HISTORY OF THE DOMINICAN SISTERS OF ST. CATHERINE OF SIENA CONGREGATION

As  early  as  1633,  some  women of  the City of  Manila   were   already  living the tenor of religious life,  but they were  staying with   their own  families. They were members of  the Third Order of St. Dominic.

At  about  1686,  a small  group of  tertiaries  living in the house of  Hermana Antonia de Jesus Esguerra with Hermanas  Francisca de Fuentes  and Sebastiana Salcedo made an appeal for the establishment of the Beaterio ( house of prayer)  to the Provincial Chapter of the Dominican  Fathers through  the initiative of Fr. Juan de Sta. Maria, then Prior of  St. Domingo Convent.

On July 26, 1696, the Beaterio de Sta. Catalina was solemnly inaugurated in Intramuros, Manila.  That  day also marked the first religious profession of Hermana Francisca del Espiritu Santo. Hermana Francisca  was appointed  Prioress of the Beaterio by the prior  of  Sto. Domingo  Convent, Fr. Juan de Sto. Domingo.

The rule of life of the community was based on the fundamental ordinances of the Dominican Province of the Holy Rosary to which it is affiliated.
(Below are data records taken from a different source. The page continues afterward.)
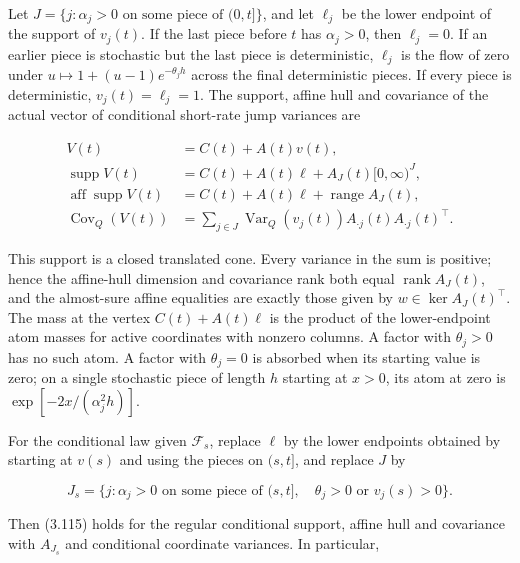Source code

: \documentclass[11pt]{article}
\begin{document}
Let \(J=\{j:\alpha_j>0\text{ on some piece of }(0,t]\}\), and let \(\ell_j\) be the lower endpoint of the support of \(v_j(t)\). If the last piece before \(t\) has \(\alpha_j>0\), then \(\ell_j=0\). If an earlier piece is stochastic but the last piece is deterministic, \(\ell_j\) is the flow of zero under \(u\mapsto1+(u-1)e^{-\theta_j h}\) across the final deterministic pieces. If every piece is deterministic, \(v_j(t)=\ell_j=1\). The support, affine hull and covariance of the actual vector of conditional short-rate jump variances are

\begin{equation*}
\begin{aligned}
V(t)&=C(t)+A(t)v(t),\\
\operatorname{supp}V(t)&=C(t)+A(t)\ell+A_J(t)[0,\infty)^J,\\
\operatorname{aff}\operatorname{supp}V(t)&=C(t)+A(t)\ell+\operatorname{range}A_J(t),\\
\operatorname{Cov}_Q(V(t))&=\sum_{j\in J}\operatorname{Var}_Q(v_j(t))A_{\cdot j}(t)A_{\cdot j}(t)^\top .
\end{aligned} \tag{3.115}\label{eq:3.115}
\end{equation*}

This support is a closed translated cone. Every variance in the sum is positive; hence the affine-hull dimension and covariance rank both equal \(\operatorname{rank}A_J(t)\), and the almost-sure affine equalities are exactly those given by \(w\in\ker A_J(t)^\top\). The mass at the vertex \(C(t)+A(t)\ell\) is the product of the lower-endpoint atom masses for active coordinates with nonzero columns. A factor with \(\theta_j>0\) has no such atom. A factor with \(\theta_j=0\) is absorbed when its starting value is zero; on a single stochastic piece of length \(h\) starting at \(x>0\), its atom at zero is \(\exp[-2x/(\alpha_j^2h)]\).

For the conditional law given \(\mathcal F_s\), replace \(\ell\) by the lower endpoints obtained by starting at \(v(s)\) and using the pieces on \((s,t]\), and replace \(J\) by

\begin{equation*}
J_s=\{j:\alpha_j>0\text{ on some piece of }(s,t],\quad \theta_j>0\text{ or }v_j(s)>0\}. \tag{3.116}\label{eq:3.116}
\end{equation*}

Then (3.115) holds for the regular conditional support, affine hull and covariance with \(A_{J_s}\) and conditional coordinate variances. In particular,
\end{document}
The number of Sisters was at first limited to fifteen in honor of the mysteries of the Rosary.  The Sisters lived in monastic form of life, observing fasting, abstinence, silence, seclusion from the world  and  contemplation.  They  also  engaged  themselves  in artistic manual work such as embroidery,  painting , flower making,  among others, to support themselves.
The Beatas tried to live a holy life according to the two fold aim of the convent.

  1. To grow in love of God through the following of Christ  by means of poverty, chastity and obedience.
  2. To meditate the truth in prayer and spread it in the apostolate of caring for the sick, the poor and the orphan, in teaching and in performing other works of mercy.

                               
            The young  Community later on evolved into a corps  of auxiliaries in the apostolic preaching of the Dominican  Fathers.  The Sisters participated in the ministry of educating young women, Spanish and Filipino mestizas, most of whom were daughters and granddaughters of “conquestadores”  and Spanish settlers.  They also accepted natives which made them different from the two other existing colleges for girls,  Sta. Potenciana  and Sta. Isabel, which only admitted Spanish girls and mestizas.

            Thus, the Beaterio turned into the Colegio de Sta. Catalina in 1706, a convent  for women and a center of learning with emphasis on religion , the values of  Filipino womanhood and academic preparation  for higher learning.  The girls were taught the principles of the Catholic faith and good Christian living  in addition to the training given on artistic and domestic arts

            Indeed, love tested, strengthened, and renewed in Christ through crisis was the gift of  Mother Francisca  to her spiritual daughters. They worked here and in the mission.  They took charge of assylums for abandoned baby girls in Foochow, Fukien in the middle of the 19th century.  From 1865  until  the advent of Communism in 1928,  the sisters were administering schools and orphanages in China, Japan and Formosa.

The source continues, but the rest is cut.